Sua Menstruação Vale Ouro Mas Você Não Está Ficando Mais Rica Por Isso

Você usa algum aplicativo para controlar seu ciclo menstrual? Se usa é bom saber: seus dados podem estar sendo compartilhados de uma maneira que você não gostaria. Esses aplicativos podem ser práticos e úteis, é verdade, mas quando olhamos mais atentamente, essa coleta de informações normalmente serve para ajudar empresas a lucrarem alto.

Isso não deve soar como novidade, várias indústrias vêm faturando muito com o ciclo reprodutivo feminino há décadas. Nada espantoso já que a menstruação acontece todo mês na vida de quem possui útero – ou seja, uma parte imensa da população. E por mais que a menstruação faça parte do ciclo reprodutivo do ser humano, o entendimento sobre ela ainda é cercado de tabus e falsas crenças, o que, principalmente no ocidente, ajuda no controle de corpos e enriquece indústrias tudo ao mesmo tempo.

Para ficar claro, não estamos exagerando ao falarmos que há tabus. No Nepal, uma antiga tradição social hindu conhecida como chhaupadi, faz com que meninas e mulheres em período menstrual sejam isoladas e impedidas de participar da vida social e familiar, pois são tidas como “impuras”. Mas não precisamos ir tão longe.
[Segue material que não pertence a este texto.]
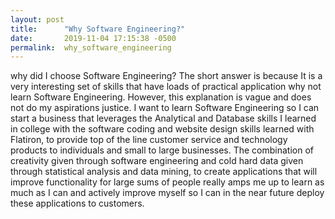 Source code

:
 ```yaml
---
layout: post
title:      "Why Software Engineering?"
date:       2019-11-04 17:15:38 -0500
permalink:  why_software_engineering
---
```



 why did I choose Software Engineering? The short answer is because It is a very interesting set of skills that have loads of practical application why not learn Software Engineering. However, this explanation is vague and does not do my aspirations justice. I want to learn Software Engineering so I can start a business that leverages the Analytical and Database skills I learned in college with the software coding and website design skills learned with Flatiron, to provide top of the line customer service and technology products to individuals and small to large businesses. The combination of creativity given through software engineering and cold hard data given through statistical analysis and data mining, to create applications that will improve functionality for large sums of people really amps me up to learn as much as I can and actively improve myself so I can in the near future deploy these applications to customers. 

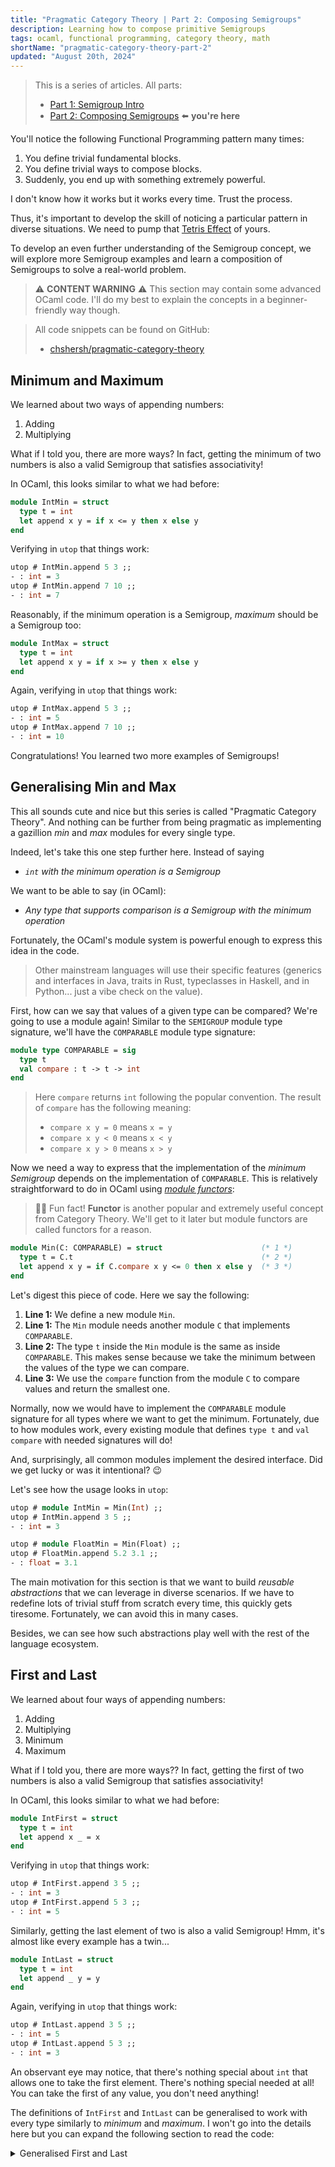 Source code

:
 ```yaml
---
title: "Pragmatic Category Theory | Part 2: Composing Semigroups"
description: Learning how to compose primitive Semigroups
tags: ocaml, functional programming, category theory, math
shortName: "pragmatic-category-theory-part-2"
updated: "August 20th, 2024"
---
```


> This is a series of articles. All parts:
>
> - [Part 1: Semigroup Intro][part-1]
> - [Part 2: Composing Semigroups][part-2] ⬅️ **you're here**

[part-1]: 2024-07-30-pragmatic-category-theory-part-01.html
[part-2]: 2024-08-19-pragmatic-category-theory-part-02.html

You'll notice the following Functional Programming pattern many times:

1. You define trivial fundamental blocks.
2. You define trivial ways to compose blocks.
3. Suddenly, you end up with something extremely powerful.

I don't know how it works but it works every time. Trust the process.

Thus, it's important to develop the skill of noticing a particular pattern in diverse situations. We need to pump that [Tetris Effect](https://en.wikipedia.org/wiki/Tetris_effect) of yours.

To develop an even further understanding of the Semigroup concept, we will explore more Semigroup examples and learn a composition of Semigroups to solve a real-world problem.

> ⚠️ **CONTENT WARNING** ⚠️ This section may contain some advanced OCaml code. I'll do my best to explain the concepts in a beginner-friendly way though.

> All code snippets can be found on GitHub:
>
> - [chshersh/pragmatic-category-theory](https://github.com/chshersh/pragmatic-category-theory)

## Minimum and Maximum

We learned about two ways of appending numbers:

1. Adding
2. Multiplying

What if I told you, there are more ways? In fact, getting the minimum of two numbers is also a valid Semigroup that satisfies associativity!

In OCaml, this looks similar to what we had before:

```ocaml
module IntMin = struct
  type t = int
  let append x y = if x <= y then x else y
end
```

Verifying in `utop` that things work:

```ocaml
utop # IntMin.append 5 3 ;;
- : int = 3
utop # IntMin.append 7 10 ;;
- : int = 7
```

Reasonably, if the minimum operation is a Semigroup, _maximum_ should be a Semigroup too:

```ocaml
module IntMax = struct
  type t = int
  let append x y = if x >= y then x else y
end
```

Again, verifying in `utop` that things work:

```ocaml
utop # IntMax.append 5 3 ;;
- : int = 5
utop # IntMax.append 7 10 ;;
- : int = 10
```

Congratulations! You learned two more examples of Semigroups!

## Generalising Min and Max

This all sounds cute and nice but this series is called "Pragmatic Category Theory". And nothing can be further from being pragmatic as implementing a gazillion _min_ and _max_ modules for every single type.

Indeed, let's take this one step further here. Instead of saying

- _`int` with the minimum operation is a Semigroup_

We want to be able to say (in OCaml):

- _Any type that supports comparison is a Semigroup with the minimum operation_

Fortunately, the OCaml's module system is powerful enough to express this idea in the code.

> Other mainstream languages will use their specific features (generics and interfaces in Java, traits in Rust, typeclasses in Haskell, and in Python... just a vibe check on the value).

First, how can we say that values of a given type can be compared? We're going to use a module again! Similar to the `SEMIGROUP` module type signature, we'll have the `COMPARABLE` module type signature:

```ocaml
module type COMPARABLE = sig
  type t
  val compare : t -> t -> int
end
```

> Here `compare` returns `int` following the popular convention. The result of `compare` has the following meaning:
> - `compare x y = 0` means `x = y`
> - `compare x y < 0` means `x < y`
> - `compare x y > 0` means `x > y`

Now we need a way to express that the implementation of the _minimum Semigroup_ depends on the implementation of `COMPARABLE`. This is relatively straightforward to do in OCaml using [_module functors_](https://ocaml.org/docs/functors):

> 👩‍🔬 Fun fact! **Functor** is another popular and extremely useful concept from Category Theory. We'll get to it later but module functors are called functors for a reason.

```ocaml
module Min(C: COMPARABLE) = struct                      (* 1 *)
  type t = C.t                                          (* 2 *)
  let append x y = if C.compare x y <= 0 then x else y  (* 3 *)
end
```

Let's digest this piece of code. Here we say the following:

1. **Line 1:** We define a new module `Min`.
2. **Line 1:** The `Min` module needs another module `C` that implements `COMPARABLE`.
3. **Line 2:** The type `t` inside the `Min` module is the same as inside `COMPARABLE`. This makes sense because we take the minimum between the values of the type we can compare.
4. **Line 3:** We use the `compare` function from the module `C` to compare values and return the smallest one.

Normally, now we would have to implement the `COMPARABLE` module signature for all types where we want to get the minimum. Fortunately, due to how modules work, every existing module that defines `type t` and `val compare` with needed signatures will do!

And, surprisingly, all common modules implement the desired interface. Did we get lucky or was it intentional? 😉

Let's see how the usage looks in `utop`:

```ocaml
utop # module IntMin = Min(Int) ;;
utop # IntMin.append 3 5 ;;
- : int = 3

utop # module FloatMin = Min(Float) ;;
utop # FloatMin.append 5.2 3.1 ;;
- : float = 3.1
```

The main motivation for this section is that we want to build _reusable abstractions_ that we can leverage in diverse scenarios. If we have to redefine lots of trivial stuff from scratch every time, this quickly gets tiresome. Fortunately, we can avoid this in many cases.

Besides, we can see how such abstractions play well with the rest of the language ecosystem.

## First and Last

We learned about four ways of appending numbers:

1. Adding
2. Multiplying
3. Minimum
4. Maximum

What if I told you, there are more ways?? In fact, getting the first of two numbers is also a valid Semigroup that satisfies associativity!

In OCaml, this looks similar to what we had before:

```ocaml
module IntFirst = struct
  type t = int
  let append x _ = x
end
```

Verifying in `utop` that things work:

```ocaml
utop # IntFirst.append 3 5 ;;
- : int = 3
utop # IntFirst.append 5 3 ;;
- : int = 5
```

Similarly, getting the last element of two is also a valid Semigroup! Hmm, it's almost like every example has a twin...

```ocaml
module IntLast = struct
  type t = int
  let append _ y = y
end
```

Again, verifying in `utop` that things work:

```ocaml
utop # IntLast.append 3 5 ;;
- : int = 5
utop # IntLast.append 5 3 ;;
- : int = 3
```

An observant eye may notice, that there's nothing special about `int` that allows one to take the first element. There's nothing special needed at all! You can take the first of any value, you don't need anything!

The definitions of `IntFirst` and `IntLast` can be generalised to work with every type similarly to _minimum_ and _maximum_. I won't go into the details here but you can expand the following section to read the code:

<details>
  <summary>Generalised First and Last</summary>
```ocaml
module First(T : sig type t end) = struct
  type t = T.t
  let append x _ = x
end

module Last(T : sig type t end) = struct
  type t = T.t
  let append _ y = y
end
```
</details>

## Taking a step back

We learned about six ways of appending numbers:

1. Adding
2. Multiplying
3. Minimum
4. Maximum
5. First
6. Last

What if I told you, there are more ways???

But let's take a step back. You might start thinking, "Aren't we stretching the definition of _append_ too much?"

Indeed, I can follow this train of thought:

- Concatenating two strings is kinda like append, ok.
- Adding two numbbers — fine, append too.
- Minimum and Maximum — well, we're not really _appending_, we're _choosing_.
- Last and First — we can't be further from _appending_! We're, in fact, _discarding_ values!

You can see that English doesn't precisely describe the concept. Math is strict. It doesn't try to be fancy. It just says that a Semigroup has a _binary associative operation_. It doesn't name it but we need names to communicate ideas with each other.

If we think about _types as sets_ (e.g. `bool` is a set that has only two elements: `true` and `false`; `int` is a set that has 2^64 elements, etc.), we can view Semigroup is a function that picks two elements from a set and returns another element. This element can be one of the given two or completely different.

This concept visualised:

![A set view of Semigroup](https://dev-to-uploads.s3.amazonaws.com/uploads/articles/sbu1jfwv4j24hhs44xox.png)

This is not the true Category Theory definition of a Semigroup but it's equivalent and helps build the intuition.

You can see that when presented like this, the binary associative operation in Semigroup is not always the strict **append** in the English meaning. For this reason, such an operation doesn't usually have a name in OCaml or other FP languages.

OCaml can define custom operators. So, another common definition of `SEMIGROUP` is the following:

```ocaml
module type SEMIGROUP = sig
  type t
  val (<+>) : t -> t -> t
end
```

But let's stick with `append` for now. Abusing operators can get out of hand pretty quickly.

## List

Let's look at another example of a Semigroup. We know that we can concatenate strings and this is a valid Semigroup. But why stop here? We can also concatenate lists, arrays, vectors, sequences, trees, and so on.

So List is also a valid Semigroup with `append` being list concatenation (the `@` operator in OCaml).

If we fix the list element type to something like `int`, we can define the list Semigroup trivially:

```ocaml
module IntList = struct
  type t = int list
  let append = ( @ )
end
```

To go one step further, and define a single `List` Semigroup for all lists, we need to parametrise our `List` module with a module that has just type and this type will be our list element:

```ocaml
module List(T : sig type t end) = struct
  type t = T.t list
  let append = ( @ )
end
```

I won't go into the details of what's going on but because we can't say `type t = 'a list`, we need to bring the type of a list element externally, so we'll depend on an anonymous module that has only type `t` inside.

The implementation looks scary but the usage in `utop` is no different from our `Min` module from before:

```ocaml
utop # module IntList = List(Int) ;;
utop # IntList.append [3; 1; 2] [4; 5] ;;
- : int list = [3; 1; 2; 4; 5]
```

## Pair

You'll be laughing to learn that all of the content before was just a preamble to this section. The title of this part is "Composing Semigroups", so let's finally learn how to compose Semigroups.

So, okay, we can concatenate two strings. We also can append two numbers. What if I want to concatenate two strings **AND** append two numbers AT THE SAME TIME?

If I can append things, it's natural to desire to append multiple different things simultaneously.

In other words, if I have _a pair of things_, I want to append two pairs, where the first elements of a pair are appended, and the second elements of the pairs are appended correspondingly.

So, to rephrase: if a type `a` is a Semigroup and type `b` is a Semigroup then a pair of types `a * b` is naturally a Semigroup.

In OCaml, this can be implemented straightforwardly using module functors again.

```ocaml
module Pair(S1: SEMIGROUP) (S2: SEMIGROUP) = struct  (* 1 *)
  type t = S1.t * S2.t                               (* 2 *)
                                                     (* 3 *)
  let append (a1, b1) (a2, b2) =                     (* 4 *)
    (S1.append a1 a2, S2.append b1 b2)               (* 5 *)
end
```

What it says:

1. **Line 1:** We define a Semigroup called `Pair`.
2. **Line 1:** It depends on two other Semigroups called `S1` and `S2` respectively.
3. **Line 2:** Our type is a pair of types `S1.t` and `S2.t`. So we just create a pair of two given types.
4. **Line 4:** Our `append` takes two pairs, so we pattern match on them immediately.
5. **Line 5:** When we append two pairs, we append the first elements using the `append` operation from `S1` and the second elements using `append` from `S2`.

> ⚠️ **SPOILER ALERT:** Did I mention that two components of a pair are appended independently, meaning that they can be appended in parallel for a performance increase? 🤫

This may look scary but I hope that the usage example in `utop` clarifies things:

```ocaml
utop # module PairStringInt = Pair(String)(IntAdd) ;;
utop # PairStringInt.append ("foo", 3) ("bar", 5) ;;
- : string * int = ("foobar", 8)
```

Another cute usage is finding the minimum and maximum among multiple numbers simultaneously.

We can easily find the minimum and maximum among three numbers using a composition of the `Min` and `Max` semigroups:

```ocaml
utop # module MinMax = Pair(Min(Int))(Max(Int)) ;;
utop # MinMax.append (3, 3) (MinMax.append (7, 7) (5, 5)) ;;
- : int * int = (3, 7)
```

This may look intimidating, so let's debug this code using the famous FP technique called **equational reasoning**. We will just apply functions step-by-step to arrive at our result.

```ocaml
MinMax.append (3, 3) (MinMax.append (7, 7) (5, 5))
= MinMax.append (3, 3) (5, 7)
= (3, 7)
```

The _min_ operation knows nothing about _max_, and _max_ knows nothing about _min_. They work on different parts of a pair independently. And by composing them, we're able to calculate both operations at the same time.

Generalising this usage from three pairs to a list, we can find the minimum, maximum, sum, product, first, and last element of the list in **ONE SINGLE TRAVERSAL**! It becomes just a matter of composing the needed Semigroups, and we'll look into this example in detail in one of the future parts.

## This is getting "chunky"

Now, let's look at a promised real-world example.

I'm developing a [GitHub TUI](https://github.com/chshersh/github-tui) in OCaml. The TUI rendering might get complex since at the end of the day, everything needs to be printed as lines to the terminal. But a single line might contain different parts formatted differently (some are bold, some are not; some are coloured, some are not);

![GitHub TUI Example](https://dev-to-uploads.s3.amazonaws.com/uploads/articles/6nfpzl2eml4oykvir8h4.png)

So I defined a `chunk` type to represent a part of the string with formatting:

```ocaml
(* --- chunk.mli --- *)
type t = {
  styles : Style.t;
  string : string;
}
```

And so my line of text is a list of chunks. But here's the catch.

During rendering, I need to know the length of strings, so I can do padding and alignment properly. Traversing the entire list of chunks to calculate its length every time is quite expensive. So I'm just storing the length of the line alongside the list of chunks. And when I'm appending two lines, I'm appending their lengths respectively.

In the code, it looks like this:

```ocaml
(* --- line.mli --- *)
type t

(** Append two lines into a single line. *)
val append : t -> t -> t


(* --- line.ml --- *)
type t = {
  chunks : Chunk.t list;
  length : int;
}

let append line1 line2 =
  let chunks = line1.chunks @ line2.chunks in
  let length = line1.length + line2.length in
  { chunks; length }
```

Essentially, I created a Pair Semigroup by composing the Int Add Semigroup and List Semigroup.

This series is called "Pragmatic Category Theory", and it's more pragmatic to create a custom record with the custom `append` operation rather than using the `Pair` module functors machinery directly. So an important lesson here:

- **Ideas > Implementations**

If you have enough programming experience, you can come up with this simple `line` type on your own without knowing the concept of Semigroup. After all, then something is really good, you naturally tend to use it more, even if you're not aware of all the underlying concepts.

However, in this rendering example, the _associativity_ property of a Semigroup becomes extremely crucial. And since this part is reaching its limit, we'll look into associativity closely in the next part.

## Conclusion

I hope this section was still interesting! Maybe some things look not so useful, or too trivial while others look too complex.

Semigroup is a **deep** concept, so I hope that a smooth introduction will help to demystify it even if unloading the entire context takes a while.

In the next section, we'll finally learn why associativity matters. And there'll be many more pragmatic examples. Be patient!

## Acknowledgement

Many thanks to people who proofread the early draft of this article and shared their invaluable feedback: [_____C](https://x.com/_____C) [sverien](https://x.com/sverien)
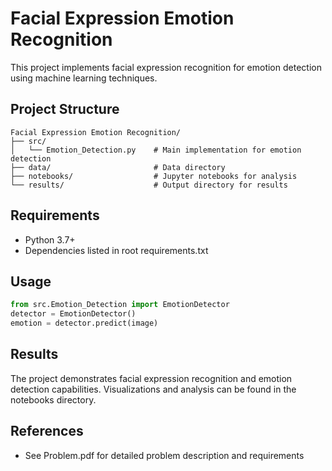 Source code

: # Facial Expression Emotion Recognition

This project implements facial expression recognition for emotion detection using machine learning techniques.

## Project Structure
```
Facial Expression Emotion Recognition/
├── src/
│   └── Emotion_Detection.py    # Main implementation for emotion detection
├── data/                       # Data directory
├── notebooks/                  # Jupyter notebooks for analysis
└── results/                    # Output directory for results
```

## Requirements
- Python 3.7+
- Dependencies listed in root requirements.txt

## Usage
```python
from src.Emotion_Detection import EmotionDetector
detector = EmotionDetector()
emotion = detector.predict(image)
```

## Results
The project demonstrates facial expression recognition and emotion detection capabilities. Visualizations and analysis can be found in the notebooks directory.

## References
- See Problem.pdf for detailed problem description and requirements 
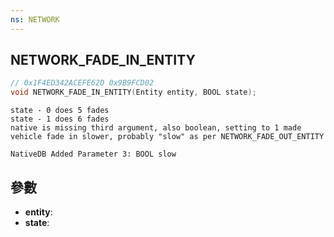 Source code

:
 ```yaml
---
ns: NETWORK
---
```

## NETWORK_FADE_IN_ENTITY

```c
// 0x1F4ED342ACEFE62D 0x9B9FCD02
void NETWORK_FADE_IN_ENTITY(Entity entity, BOOL state);
```

```
state - 0 does 5 fades  
state - 1 does 6 fades  
native is missing third argument, also boolean, setting to 1 made vehicle fade in slower, probably "slow" as per NETWORK_FADE_OUT_ENTITY  
```

```
NativeDB Added Parameter 3: BOOL slow
```

## 參數
* **entity**: 
* **state**: 

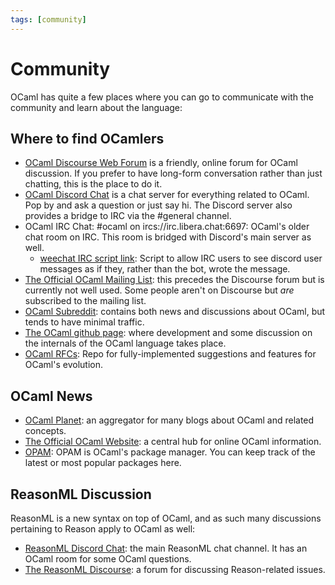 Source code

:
 ```yaml
---
tags: [community]
---
```


# Community

OCaml has quite a few places where you can go to communicate with the community and learn about the language:

## Where to find OCamlers

* [OCaml Discourse Web Forum](https://discuss.ocaml.org/) is a friendly, online forum for OCaml discussion.
If you prefer to have long-form conversation rather than just chatting, this is the place to do it.
* [OCaml Discord Chat](https://tinyurl.com/discord-ocaml) is a chat server for everything related to OCaml.
Pop by and ask a question or just say hi.
The Discord server also provides a bridge to IRC via the #general channel.
* OCaml IRC Chat: #ocaml on ircs://irc.libera.chat:6697:
OCaml's older chat room on IRC.
This room is bridged with Discord's main server as well.
  * [weechat IRC script link](https://github.com/Gbury/format_bridge_bot_output#using-this-for-the-ocaml-discord-bot):
  Script to allow IRC users to see discord user messages as if they, rather than the bot, wrote the message.
* [The Official OCaml Mailing List](http://caml.inria.fr/resources/forums.en.html):
this precedes the Discourse forum but is currently not well used.
Some people aren't on Discourse but *are* subscribed to the mailing list.
* [OCaml Subreddit](http://reddit.com/r/ocaml):
contains both news and discussions about OCaml, but tends to have minimal traffic.
* [The OCaml github page](https://github.com/ocaml/ocaml):
where development and some discussion on the internals of the OCaml language takes place.
* [OCaml RFCs](https://github.com/ocaml/rfcs):
Repo for fully-implemented suggestions and features for OCaml's evolution.

## OCaml News

* [OCaml Planet](http://ocaml.org/community/planet/):
an aggregator for many blogs about OCaml and related concepts.
* [The Official OCaml Website](http://ocaml.org/):
a central hub for online OCaml information.
* [OPAM](https://opam.ocaml.org/):
OPAM is OCaml's package manager.
You can keep track of the latest or most popular packages here.

## ReasonML Discussion

ReasonML is a new syntax on top of OCaml, and as such many discussions pertaining to Reason apply to OCaml as well:

* [ReasonML Discord Chat](https://discordapp.com/invite/reasonml):
the main ReasonML chat channel. It has an OCaml room for some OCaml questions.
* [The ReasonML Discourse](https://reasonml.chat/):
a forum for discussing Reason-related issues.

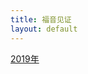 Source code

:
 ```yaml
---
title: 福音见证
layout: default
---
```


[2019年](https://fukuokachinesechurch.github.io/witness/2019)  

  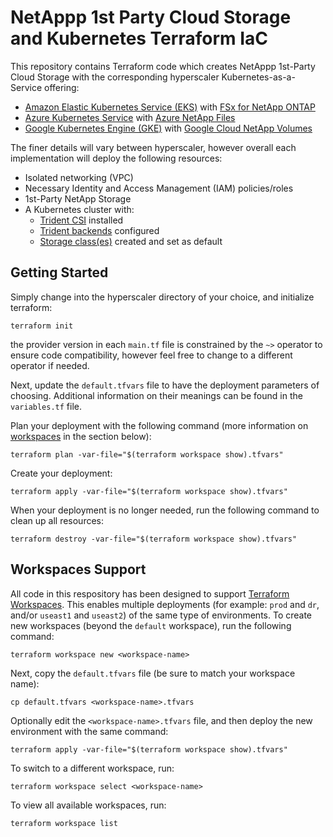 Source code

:# NetAppp 1st Party Cloud Storage and Kubernetes Terraform IaC

This repository contains Terraform code which creates NetAppp 1st-Party Cloud Storage with the corresponding hyperscaler Kubernetes-as-a-Service offering:

* [Amazon Elastic Kubernetes Service (EKS)](https://aws.amazon.com/eks/) with [FSx for NetApp ONTAP](https://aws.amazon.com/fsx/netapp-ontap/)
* [Azure Kubernetes Service](https://azure.microsoft.com/products/kubernetes-service) with [Azure NetApp Files](https://azure.microsoft.com/products/netapp)
* [Google Kubernetes Engine (GKE)](https://cloud.google.com/kubernetes-engine) with [Google Cloud NetApp Volumes](https://cloud.google.com/netapp-volumes)

The finer details will vary between hyperscaler, however overall each implementation will deploy the following resources:

* Isolated networking (VPC)
* Necessary Identity and Access Management (IAM) policies/roles
* 1st-Party NetApp Storage
* A Kubernetes cluster with:
  * [Trident CSI](https://docs.netapp.com/us-en/netapp-solutions/containers/rh-os-n_overview_trident.html) installed
  * [Trident backends](https://docs.netapp.com/us-en/trident/trident-use/backends.html) configured
  * [Storage class(es)](https://kubernetes.io/docs/concepts/storage/storage-classes/) created and set as default

## Getting Started

Simply change into the hyperscaler directory of your choice, and initialize terraform:

```text
terraform init
```

the provider version in each `main.tf` file is constrained by the `~>` operator to ensure code compatibility, however feel free to change to a different operator if needed.

Next, update the `default.tfvars` file to have the deployment parameters of choosing. Additional information on their meanings can be found in the `variables.tf` file.

Plan your deployment with the following command (more information on [workspaces](#workspaces-support) in the section below):

```text
terraform plan -var-file="$(terraform workspace show).tfvars"
```

Create your deployment:

```text
terraform apply -var-file="$(terraform workspace show).tfvars"
```

When your deployment is no longer needed, run the following command to clean up all resources:

```text
terraform destroy -var-file="$(terraform workspace show).tfvars"
```

## Workspaces Support

All code in this respository has been designed to support [Terraform Workspaces](https://developer.hashicorp.com/terraform/cli/workspaces). This enables multiple deployments (for example: `prod` and `dr`, and/or `useast1` and `useast2`) of the same type of environments. To create new workspaces (beyond the `default` workspace), run the following command:

```text
terraform workspace new <workspace-name>
```

Next, copy the `default.tfvars` file (be sure to match your workspace name):

```text
cp default.tfvars <workspace-name>.tfvars
```

Optionally edit the `<workspace-name>.tfvars` file, and then deploy the new environment with the same command:

```text
terraform apply -var-file="$(terraform workspace show).tfvars"
```

To switch to a different workspace, run:

```text
terraform workspace select <workspace-name>
```

To view all available workspaces, run:

```text
terraform workspace list
```
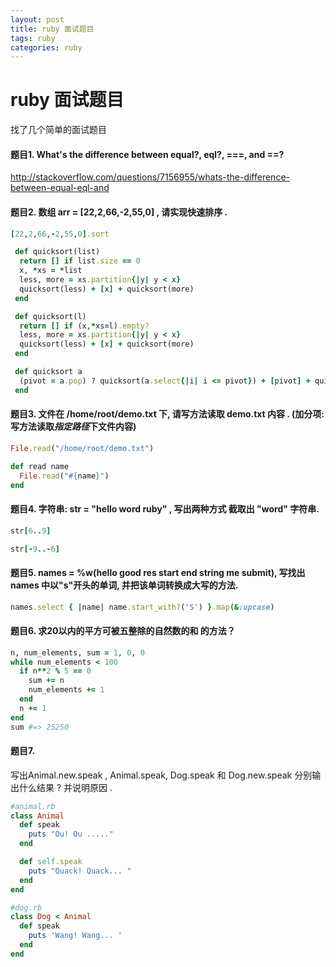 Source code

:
 ```yaml
---
layout: post
title: ruby 面试题目
tags: ruby
categories: ruby
---
```


# ruby 面试题目
找了几个简单的面试题目

#### 题目1. What's the difference between equal?, eql?, ===, and ==?

http://stackoverflow.com/questions/7156955/whats-the-difference-between-equal-eql-and

#### 题目2. 数组 arr = [22,2,66,-2,55,0] , 请实现快速排序 .

```ruby
[22,2,66,-2,55,0].sort
```

```ruby
 def quicksort(list)
  return [] if list.size == 0
  x, *xs = *list
  less, more = xs.partition{|y| y < x}
  quicksort(less) + [x] + quicksort(more)
 end
```

```ruby
 def quicksort(l)
  return [] if (x,*xs=l).empty?
  less, more = xs.partition{|y| y < x}
  quicksort(less) + [x] + quicksort(more)
 end
```

```ruby
 def quicksort a
  (pivot = a.pop) ? quicksort(a.select{|i| i <= pivot}) + [pivot] + quicksort(a.select{|i| i > pivot}) : []
 end
```

#### 题目3. 文件在 /home/root/demo.txt 下, 请写方法读取 demo.txt 内容 . (加分项: 写方法读取*指定路径*下文件内容)

```ruby
File.read("/home/root/demo.txt")
```

```ruby
def read name
  File.read("#{name}")
end
```

#### 题目4. 字符串: str = "hello word ruby" , 写出两种方式 截取出 "word" 字符串.

```ruby
str[6..9]
```

```ruby
str[-9..-6]
```

#### 题目5. names = %w(hello good res start end string me submit), 写找出 names 中以"s"开头的单词, 并把该单词转换成大写的方法.

```ruby
names.select { |name| name.start_with?('S') }.map(&:upcase)
```

#### 题目6. 求20以内的平方可被五整除的自然数的和 的方法？

```ruby
n, num_elements, sum = 1, 0, 0
while num_elements < 100
  if n**2 % 5 == 0
    sum += n
    num_elements += 1
  end
  n += 1
end
sum #=> 25250
```

#### 题目7.

写出Animal.new.speak , Animal.speak,  Dog.speak 和 Dog.new.speak 分别输出什么结果 ? 并说明原因 .

```ruby
#animal.rb
class Animal
  def speak
    puts "Ou! Ou ....."
  end

  def self.speak
    puts "Quack! Quack... "
  end
end

#dog.rb
class Dog < Animal
  def speak
    puts 'Wang! Wang... '
  end
end
```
No Brasil, a apresentadora Bela Gil sofreu ofensas nas redes sociais ao indicar uma calcinha especial com forro absorvente reutilizável – um design atual que remete aos “paninhos” usados pelas nossas avós e bisavós. As ofensas em geral diziam que ela era “nojenta” pela forma como lidava com o próprio sangue e corpo. Por aqui, inclusive, temos uma matéria para desmistificar algumas questões em torno do sangue menstrual.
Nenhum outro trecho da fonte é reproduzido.